Graduate Alumni > Naava Weiner (MFA 2014)

I make things that fall apart, except for the bits that refrain from falling.

Having lived at nine addresses by the age of 12, transience has always been part of the way I look at the world. I find that permanence, in art or otherwise, is largely a matter of perspective. Rather than stability I pursue decay. Permeation, rot, the long moment of collapse- I study them all and make note of my findings.

Archived documentation is as close as my work gets to permanence, as it will be what remains after the material in question has disintegrated beyond recognition. I prefer the point of view of looking back, and use the parameters by which information is collected and collated to provide inroads to the work's content. I seek out a viewer who is partly a detective: My labor creates the circumstances by which the work can come into being and the viewer's effort in their observation completes this cycle.

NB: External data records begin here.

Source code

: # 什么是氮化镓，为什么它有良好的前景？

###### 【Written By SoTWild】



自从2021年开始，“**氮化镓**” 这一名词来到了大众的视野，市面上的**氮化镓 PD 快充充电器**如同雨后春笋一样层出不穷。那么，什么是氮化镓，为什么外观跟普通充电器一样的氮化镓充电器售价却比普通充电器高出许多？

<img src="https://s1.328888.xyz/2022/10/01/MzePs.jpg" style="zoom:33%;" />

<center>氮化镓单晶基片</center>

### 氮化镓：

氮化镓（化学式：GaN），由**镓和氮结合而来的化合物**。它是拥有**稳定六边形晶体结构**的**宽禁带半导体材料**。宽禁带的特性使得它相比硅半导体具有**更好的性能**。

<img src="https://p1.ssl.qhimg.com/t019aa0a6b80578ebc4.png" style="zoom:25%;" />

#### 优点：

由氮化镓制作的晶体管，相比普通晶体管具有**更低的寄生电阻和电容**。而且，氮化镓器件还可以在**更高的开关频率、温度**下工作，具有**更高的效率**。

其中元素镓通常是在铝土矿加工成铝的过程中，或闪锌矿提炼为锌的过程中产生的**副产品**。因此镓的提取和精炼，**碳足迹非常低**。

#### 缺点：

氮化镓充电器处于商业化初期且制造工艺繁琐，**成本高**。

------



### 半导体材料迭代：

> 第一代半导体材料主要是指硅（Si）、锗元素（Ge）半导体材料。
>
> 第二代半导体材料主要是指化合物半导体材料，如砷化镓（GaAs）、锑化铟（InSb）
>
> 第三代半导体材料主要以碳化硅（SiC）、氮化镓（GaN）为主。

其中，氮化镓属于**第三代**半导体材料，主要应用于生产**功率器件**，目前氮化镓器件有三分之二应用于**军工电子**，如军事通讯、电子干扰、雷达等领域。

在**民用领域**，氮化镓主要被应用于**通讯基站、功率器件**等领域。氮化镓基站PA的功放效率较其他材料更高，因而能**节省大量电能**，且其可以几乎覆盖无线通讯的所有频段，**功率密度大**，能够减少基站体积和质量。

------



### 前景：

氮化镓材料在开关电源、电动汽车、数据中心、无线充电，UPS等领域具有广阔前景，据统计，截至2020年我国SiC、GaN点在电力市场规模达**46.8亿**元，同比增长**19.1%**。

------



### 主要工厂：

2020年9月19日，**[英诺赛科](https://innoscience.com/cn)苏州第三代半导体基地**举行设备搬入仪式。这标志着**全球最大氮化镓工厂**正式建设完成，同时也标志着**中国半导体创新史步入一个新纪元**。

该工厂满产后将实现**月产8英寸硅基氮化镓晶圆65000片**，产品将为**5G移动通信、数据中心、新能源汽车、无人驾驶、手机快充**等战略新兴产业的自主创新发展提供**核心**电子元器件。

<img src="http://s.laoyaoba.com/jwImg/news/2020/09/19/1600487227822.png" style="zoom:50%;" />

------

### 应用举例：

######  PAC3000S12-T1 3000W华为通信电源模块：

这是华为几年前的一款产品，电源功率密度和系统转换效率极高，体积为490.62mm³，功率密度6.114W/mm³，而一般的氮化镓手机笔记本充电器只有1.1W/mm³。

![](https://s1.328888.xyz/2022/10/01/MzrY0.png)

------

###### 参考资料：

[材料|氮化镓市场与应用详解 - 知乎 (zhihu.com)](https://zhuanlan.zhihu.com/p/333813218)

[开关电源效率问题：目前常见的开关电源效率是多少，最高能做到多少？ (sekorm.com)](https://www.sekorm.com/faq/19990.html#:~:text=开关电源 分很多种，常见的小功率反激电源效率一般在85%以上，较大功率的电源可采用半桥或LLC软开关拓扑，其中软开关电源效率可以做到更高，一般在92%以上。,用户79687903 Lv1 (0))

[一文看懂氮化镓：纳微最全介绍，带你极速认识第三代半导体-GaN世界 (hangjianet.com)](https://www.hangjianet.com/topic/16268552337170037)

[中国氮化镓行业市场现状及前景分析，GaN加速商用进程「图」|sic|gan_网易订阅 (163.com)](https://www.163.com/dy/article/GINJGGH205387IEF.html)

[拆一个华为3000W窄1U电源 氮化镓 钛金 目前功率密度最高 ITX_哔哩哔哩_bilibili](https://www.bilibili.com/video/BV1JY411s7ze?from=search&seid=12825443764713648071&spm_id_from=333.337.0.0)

It is often not the elements that are present that provide these clues, but rather that which is left out.

Absence informs a great deal of my work, as well as its flip side: desire. Mitigating loss is a fundamental part of this temporary existence, whether the loss is of various versions of oneself or imagined relationships with others. To this end, the objects I build are often surrogates for processing the lack of a desired other, whether in a bodily or abstract sense. This process is open-ended, as objects of desire collected or made can never relieve the original impetus: an attempt to pin down and validate the scattered, volatile self in its relation to other selves, even while knowing that the endeavor is doomed to failure. 

Teaching Philosophy

I cut my artistic teeth as an assistant to a figurative sculptor, and it was there among the buckets of wet clay and discarded half-finished figures that I learned how truly far-reaching fundamental lessons are. The group of students included those that never worked with the figure as part of their practice, but what they were there to learn was as much about how to see as it was about how to move one's hands. The world as possible artistic material, color theory, Cartesian space, the development of radiuses, the body as the greatest tool of art making and its movement in relation to space: these fundamentals formed a toolset for the students to apply across all mediums. When teaching, I emphasize the importance of going back to basics and putting in the hours needed to acquire a professional level of craftsmanship. This is long-distance running, not sprinting. I underscore the importance of process in terms of both object making and general artistic practice, which is viewed as ongoing experimentation: even when the desired result is not achieved, there is always something to be learned.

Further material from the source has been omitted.